I climbed, to catch her. Running so fast, Jeanine lost—or kicked off—her shoes, and I turned my head to dodge them as they fell. Then, taking the stairs two at a time, I closed in on her.

We had started on the thirty-third floor, and there were only two more until the roof. Jeanine and
The Magnificent Ambersons
were about to step outside, on the top of the hotel.

In her eyes, I could see that Jeanine had not been thinking. If she had run down, she might have made it to another floor, and might have gotten away. Instead, she was surrounded by open sky, the town around us, and the gray November day. She turned, seeing this, and knew that she was trapped, and that she had trapped herself. She let the bag fall slowly on the cement.

“Jesus,” she said.

She was no pro at villainy; I was no expert at heroics. So I addressed her, as I had so many situations, in the language of the everyday.

“Come on,” I said. “Let’s try to keep a level head.”

“It’s a bit late for that,” she said with a little laugh. “Isn’t it?”

“Not necessarily.”

Jeanine laughed again, at my obvious hedging. But I did not back away from earnestness, for it was all I had.

“Just come inside, and we’ll discuss this.”

Jeanine was walking in a small circle now. Then she stopped.

“Maybe if I’d kept a level head in the first place,” she said, “I wouldn’t have gotten involved with Alan. I knew he was trouble to begin with. Who didn’t? But the pickings are kind of slim for people like us.”

“I know,” I said, for who would know better?

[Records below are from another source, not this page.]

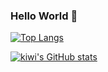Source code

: ### Hello World 🥝

[![Top Langs](https://github-readme-stats.vercel.app/api/top-langs/?username=teacher-kiwi)](https://github.com/teacher-kiwi/)

[![kiwi's GitHub stats](https://github-readme-stats.vercel.app/api?username=teacher-kiwi)](https://github.com/teacher-kiwi/)
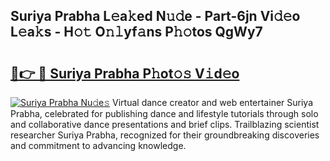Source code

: ## Suriya Prabha L𝚎a𝚔ed N𝚞𝚍e - Part-6jn Vi𝚍𝚎o L𝚎a𝚔s - H𝚘𝚝 O𝚗𝚕yf𝚊ns P𝚑𝚘tos QgWy7

# <h2><a href="http://kfcol1h.oniu.top/?m=Suriya+Prabha">🔗👉 🔴 Suriya Prabha P𝚑ot𝚘𝚜 V𝚒d𝚎o</a></h2>

[![Suriya Prabha Nu𝚍e𝚜](https://i.imgur.com/0qMVB7G.gif)](http://kfcol1h.oniu.top/?m=Suriya+Prabha)
Virtual dance creator and web entertainer Suriya Prabha, celebrated for publishing dance and lifestyle tutorials through solo and collaborative dance presentations and brief clips. Trailblazing scientist researcher Suriya Prabha, recognized for their groundbreaking discoveries and commitment to advancing knowledge.  
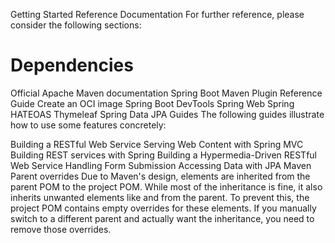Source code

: Getting Started
Reference Documentation
For further reference, please consider the following sections:


# Dependencies
Official Apache Maven documentation
Spring Boot Maven Plugin Reference Guide
Create an OCI image
Spring Boot DevTools
Spring Web
Spring HATEOAS
Thymeleaf
Spring Data JPA
Guides
The following guides illustrate how to use some features concretely:

Building a RESTful Web Service
Serving Web Content with Spring MVC
Building REST services with Spring
Building a Hypermedia-Driven RESTful Web Service
Handling Form Submission
Accessing Data with JPA
Maven Parent overrides
Due to Maven's design, elements are inherited from the parent POM to the project POM. While most of the inheritance is fine, it also inherits unwanted elements like <license> and <developers> from the parent. To prevent this, the project POM contains empty overrides for these elements. If you manually switch to a different parent and actually want the inheritance, you need to remove those overrides.


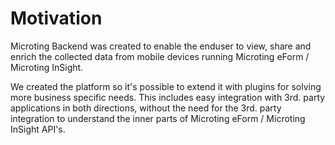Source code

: # Motivation

Microting Backend was created to enable the enduser to view, share and enrich the collected data from mobile devices running Microting eForm / Microting InSight.

We created the platform so it's possible to extend it with plugins for solving more business specific needs. This includes easy integration with 3rd. party applications in both directions, without the need for the 3rd. party integration to understand the inner parts of Microting eForm / Microting InSight API's.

“I should never have let him talk me into going to Barcelona, and ‘lending’ him the money for the fare. But the film festival there was kind of fun. And when we saw the name of that pensione, Ambersons—”

“Magníficos—”

“I thought the fun would just continue.” She shook her head, her hair now totally rebelling in the breeze.

“You don’t have to go on.”

The more she revealed, the more I became afraid. People had told me things for all kinds of reasons—guilt, anger, pure indifference—but I didn’t know what Jeanine’s motive was. I didn’t think she was seeking absolution, and that made me frightened.